§ YOUR TASK: For each line of the data below that contains "https", return that line.

**** DATA EXTRACTS

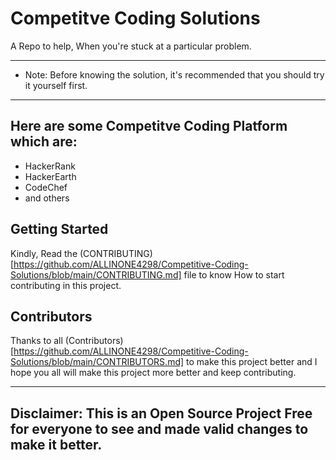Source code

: # Competitve Coding Solutions

A Repo to help, When you're stuck at a particular problem.

------------------------------------------------------------------------------------------------
* Note: Before knowing the solution, it's recommended that you should try it yourself first.
------------------------------------------------------------------------------------------------

## Here are some Competitve Coding Platform which are:
* HackerRank
* HackerEarth
* CodeChef
* and others 

## Getting Started

Kindly, Read the (CONTRIBUTING)[https://github.com/ALLINONE4298/Competitive-Coding-Solutions/blob/main/CONTRIBUTING.md] file to know How to start contributing in this project.

## Contributors

Thanks to all (Contributors)[https://github.com/ALLINONE4298/Competitive-Coding-Solutions/blob/main/CONTRIBUTORS.md] to make this project better and I hope you all will make this project more better and keep contributing.



------------------------------------------------------------------------------------------------------------
Disclaimer: This is an Open Source Project Free for everyone to see and made valid changes to make it better.
------------------------------------------------------------------------------------------------------------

********

§ OUTPUT FOR THIS TASK:
Kindly, Read the (CONTRIBUTING)[https://github.com/ALLINONE4298/Competitive-Coding-Solutions/blob/main/CONTRIBUTING.md] file to know How to start contributing in this project.
Thanks to all (Contributors)[https://github.com/ALLINONE4298/Competitive-Coding-Solutions/blob/main/CONTRIBUTORS.md] to make this project better and I hope you all will make this project more better and keep contributing.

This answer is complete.